Activity:
Count up the lines below that hold "thebibliography", then give that count by itself.

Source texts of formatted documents
▼▼▼
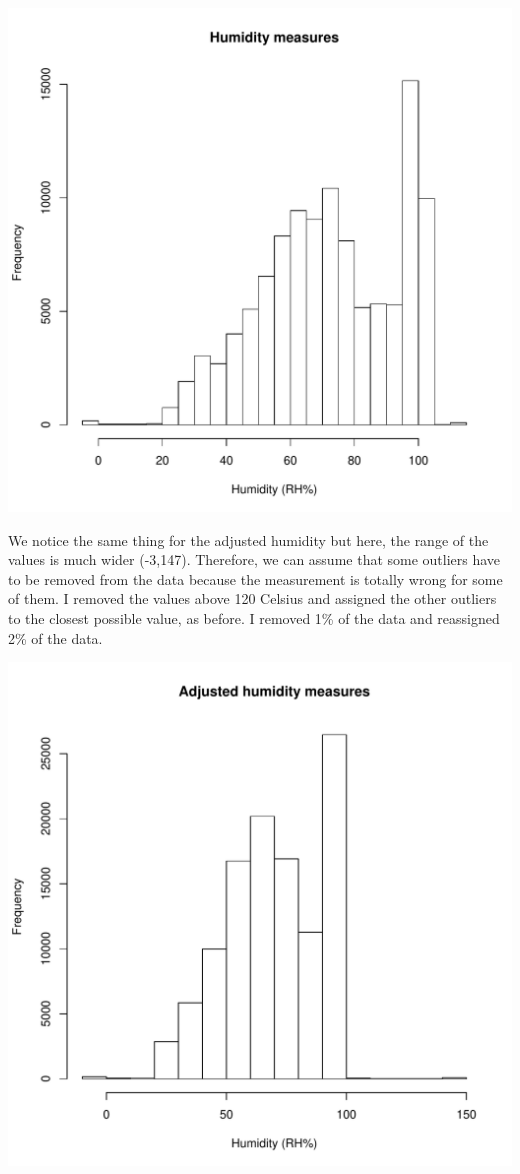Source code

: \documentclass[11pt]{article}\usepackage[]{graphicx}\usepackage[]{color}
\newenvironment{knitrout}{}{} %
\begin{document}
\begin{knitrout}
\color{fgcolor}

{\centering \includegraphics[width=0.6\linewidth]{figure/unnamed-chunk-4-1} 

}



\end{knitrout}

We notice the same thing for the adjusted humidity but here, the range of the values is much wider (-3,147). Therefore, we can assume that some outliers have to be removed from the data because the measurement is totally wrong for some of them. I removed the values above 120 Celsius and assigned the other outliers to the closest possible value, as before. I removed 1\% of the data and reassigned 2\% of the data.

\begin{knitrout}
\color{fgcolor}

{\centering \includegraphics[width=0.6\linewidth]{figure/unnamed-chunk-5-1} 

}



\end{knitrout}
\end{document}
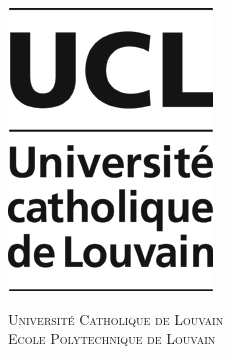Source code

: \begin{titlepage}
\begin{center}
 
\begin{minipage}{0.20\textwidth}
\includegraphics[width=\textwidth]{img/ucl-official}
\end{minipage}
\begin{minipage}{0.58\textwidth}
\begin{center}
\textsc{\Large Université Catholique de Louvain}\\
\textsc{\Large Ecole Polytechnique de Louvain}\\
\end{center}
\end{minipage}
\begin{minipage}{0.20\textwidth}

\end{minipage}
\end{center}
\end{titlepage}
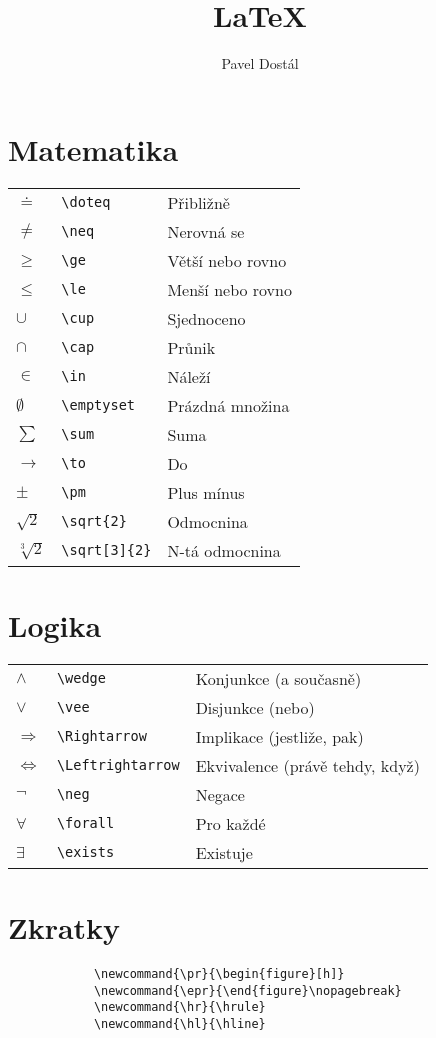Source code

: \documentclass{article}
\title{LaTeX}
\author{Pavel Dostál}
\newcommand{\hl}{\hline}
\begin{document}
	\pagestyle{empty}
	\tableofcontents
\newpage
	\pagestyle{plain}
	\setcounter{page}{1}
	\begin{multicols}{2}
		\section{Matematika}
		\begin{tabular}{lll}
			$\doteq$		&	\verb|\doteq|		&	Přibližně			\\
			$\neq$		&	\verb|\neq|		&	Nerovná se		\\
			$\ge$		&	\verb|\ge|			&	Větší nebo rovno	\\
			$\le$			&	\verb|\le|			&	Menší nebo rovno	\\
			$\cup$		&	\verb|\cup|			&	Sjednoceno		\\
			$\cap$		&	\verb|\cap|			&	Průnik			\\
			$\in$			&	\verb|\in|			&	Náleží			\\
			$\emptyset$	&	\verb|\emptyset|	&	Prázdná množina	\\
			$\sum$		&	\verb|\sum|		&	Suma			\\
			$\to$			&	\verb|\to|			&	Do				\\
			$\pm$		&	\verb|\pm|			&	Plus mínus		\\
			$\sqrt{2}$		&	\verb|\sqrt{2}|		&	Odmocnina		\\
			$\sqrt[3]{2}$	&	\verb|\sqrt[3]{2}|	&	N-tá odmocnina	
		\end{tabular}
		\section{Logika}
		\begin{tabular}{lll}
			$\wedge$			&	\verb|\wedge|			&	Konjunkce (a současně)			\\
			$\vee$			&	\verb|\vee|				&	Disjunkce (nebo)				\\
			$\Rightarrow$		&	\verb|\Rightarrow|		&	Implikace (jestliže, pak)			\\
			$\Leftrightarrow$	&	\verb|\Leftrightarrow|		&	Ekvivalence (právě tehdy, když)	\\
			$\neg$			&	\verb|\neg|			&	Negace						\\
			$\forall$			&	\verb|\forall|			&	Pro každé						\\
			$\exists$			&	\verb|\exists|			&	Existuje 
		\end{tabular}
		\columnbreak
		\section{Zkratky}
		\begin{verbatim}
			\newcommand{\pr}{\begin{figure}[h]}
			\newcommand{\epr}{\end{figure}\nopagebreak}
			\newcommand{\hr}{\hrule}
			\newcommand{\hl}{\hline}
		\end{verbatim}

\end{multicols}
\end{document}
▲▲▲
▼▼▼
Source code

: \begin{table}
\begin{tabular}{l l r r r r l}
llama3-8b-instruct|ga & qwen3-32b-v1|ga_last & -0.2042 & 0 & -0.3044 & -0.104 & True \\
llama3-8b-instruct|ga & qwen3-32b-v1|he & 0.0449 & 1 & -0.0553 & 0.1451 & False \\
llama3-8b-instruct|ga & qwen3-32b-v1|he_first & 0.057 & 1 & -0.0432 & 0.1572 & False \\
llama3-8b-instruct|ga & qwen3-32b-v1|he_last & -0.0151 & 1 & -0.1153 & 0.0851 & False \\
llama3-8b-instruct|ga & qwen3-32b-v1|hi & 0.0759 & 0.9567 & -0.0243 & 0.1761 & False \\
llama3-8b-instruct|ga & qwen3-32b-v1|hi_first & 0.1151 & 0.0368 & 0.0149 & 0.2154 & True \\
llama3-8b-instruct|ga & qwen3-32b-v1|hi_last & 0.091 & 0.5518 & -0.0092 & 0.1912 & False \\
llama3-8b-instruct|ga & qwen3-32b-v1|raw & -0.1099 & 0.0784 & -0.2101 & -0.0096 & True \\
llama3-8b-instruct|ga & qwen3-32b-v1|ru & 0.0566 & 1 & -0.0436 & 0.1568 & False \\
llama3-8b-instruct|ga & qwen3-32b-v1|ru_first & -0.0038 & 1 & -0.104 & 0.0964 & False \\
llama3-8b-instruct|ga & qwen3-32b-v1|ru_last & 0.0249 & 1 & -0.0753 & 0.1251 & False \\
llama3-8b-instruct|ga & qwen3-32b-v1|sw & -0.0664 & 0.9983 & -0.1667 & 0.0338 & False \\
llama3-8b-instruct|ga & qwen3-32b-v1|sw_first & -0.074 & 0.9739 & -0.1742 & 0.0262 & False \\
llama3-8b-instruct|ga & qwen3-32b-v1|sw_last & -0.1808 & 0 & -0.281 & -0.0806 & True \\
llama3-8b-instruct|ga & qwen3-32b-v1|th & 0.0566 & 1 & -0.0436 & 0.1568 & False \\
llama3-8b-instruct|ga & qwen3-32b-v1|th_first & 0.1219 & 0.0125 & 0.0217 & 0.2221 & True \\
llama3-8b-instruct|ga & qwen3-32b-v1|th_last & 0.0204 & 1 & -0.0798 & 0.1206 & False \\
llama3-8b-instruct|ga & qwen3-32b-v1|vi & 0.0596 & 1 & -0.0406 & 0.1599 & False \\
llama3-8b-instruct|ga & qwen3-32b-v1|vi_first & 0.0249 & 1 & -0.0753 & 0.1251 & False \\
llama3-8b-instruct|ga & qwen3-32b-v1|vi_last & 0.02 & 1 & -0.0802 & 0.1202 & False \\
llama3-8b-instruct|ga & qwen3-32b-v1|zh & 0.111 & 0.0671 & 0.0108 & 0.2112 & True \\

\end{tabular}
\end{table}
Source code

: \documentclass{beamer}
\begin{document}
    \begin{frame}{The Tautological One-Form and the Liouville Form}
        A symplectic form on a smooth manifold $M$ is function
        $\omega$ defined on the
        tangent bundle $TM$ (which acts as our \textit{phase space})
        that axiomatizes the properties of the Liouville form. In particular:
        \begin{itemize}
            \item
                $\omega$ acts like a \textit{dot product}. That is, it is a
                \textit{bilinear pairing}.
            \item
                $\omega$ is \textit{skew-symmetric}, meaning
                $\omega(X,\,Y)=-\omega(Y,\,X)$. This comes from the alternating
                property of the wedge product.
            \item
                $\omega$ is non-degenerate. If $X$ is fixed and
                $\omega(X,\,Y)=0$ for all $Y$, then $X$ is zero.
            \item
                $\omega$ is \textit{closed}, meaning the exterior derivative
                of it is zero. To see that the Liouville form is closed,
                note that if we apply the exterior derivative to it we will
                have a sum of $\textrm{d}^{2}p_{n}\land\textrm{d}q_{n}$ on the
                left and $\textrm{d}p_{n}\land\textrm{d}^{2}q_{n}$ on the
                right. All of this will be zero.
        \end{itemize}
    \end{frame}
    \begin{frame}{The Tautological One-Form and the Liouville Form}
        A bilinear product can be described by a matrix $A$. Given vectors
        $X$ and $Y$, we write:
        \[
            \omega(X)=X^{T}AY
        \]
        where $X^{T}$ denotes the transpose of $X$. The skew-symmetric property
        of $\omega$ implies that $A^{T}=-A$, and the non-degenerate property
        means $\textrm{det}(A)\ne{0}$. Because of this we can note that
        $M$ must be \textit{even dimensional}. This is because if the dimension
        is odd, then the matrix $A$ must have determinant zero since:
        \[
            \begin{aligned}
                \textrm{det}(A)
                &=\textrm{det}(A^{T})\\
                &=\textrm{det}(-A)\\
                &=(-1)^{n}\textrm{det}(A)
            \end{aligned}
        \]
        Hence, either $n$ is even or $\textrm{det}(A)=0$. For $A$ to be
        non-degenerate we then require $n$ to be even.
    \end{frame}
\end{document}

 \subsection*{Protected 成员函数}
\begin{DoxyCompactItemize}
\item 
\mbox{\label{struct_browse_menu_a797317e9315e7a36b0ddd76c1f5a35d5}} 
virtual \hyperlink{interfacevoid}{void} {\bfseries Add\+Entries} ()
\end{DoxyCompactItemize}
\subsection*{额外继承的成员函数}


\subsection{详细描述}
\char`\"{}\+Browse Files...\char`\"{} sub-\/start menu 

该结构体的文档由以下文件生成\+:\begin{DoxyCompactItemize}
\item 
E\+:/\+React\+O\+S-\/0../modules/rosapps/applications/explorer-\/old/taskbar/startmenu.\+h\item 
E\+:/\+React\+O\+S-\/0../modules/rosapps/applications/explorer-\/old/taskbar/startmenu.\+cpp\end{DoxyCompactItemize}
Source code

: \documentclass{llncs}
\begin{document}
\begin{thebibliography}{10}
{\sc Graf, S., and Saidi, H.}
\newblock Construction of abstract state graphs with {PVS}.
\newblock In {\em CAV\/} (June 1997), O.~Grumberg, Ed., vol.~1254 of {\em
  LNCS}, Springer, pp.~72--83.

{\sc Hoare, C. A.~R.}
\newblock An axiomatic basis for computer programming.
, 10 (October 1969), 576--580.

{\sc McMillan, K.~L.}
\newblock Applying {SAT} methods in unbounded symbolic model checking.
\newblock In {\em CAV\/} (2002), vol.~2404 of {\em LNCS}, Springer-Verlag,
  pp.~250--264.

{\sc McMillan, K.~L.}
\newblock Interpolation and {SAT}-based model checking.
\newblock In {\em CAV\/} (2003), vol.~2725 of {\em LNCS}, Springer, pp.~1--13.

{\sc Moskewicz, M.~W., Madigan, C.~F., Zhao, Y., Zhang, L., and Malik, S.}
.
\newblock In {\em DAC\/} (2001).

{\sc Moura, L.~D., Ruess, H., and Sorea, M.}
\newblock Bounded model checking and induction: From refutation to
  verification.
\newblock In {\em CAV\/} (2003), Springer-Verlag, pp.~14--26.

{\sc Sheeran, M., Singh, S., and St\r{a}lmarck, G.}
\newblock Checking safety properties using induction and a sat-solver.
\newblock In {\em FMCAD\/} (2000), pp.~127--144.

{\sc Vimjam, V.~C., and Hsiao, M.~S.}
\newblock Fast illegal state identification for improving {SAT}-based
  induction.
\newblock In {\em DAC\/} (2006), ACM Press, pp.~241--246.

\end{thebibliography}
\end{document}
▲▲▲
Expected answer:
2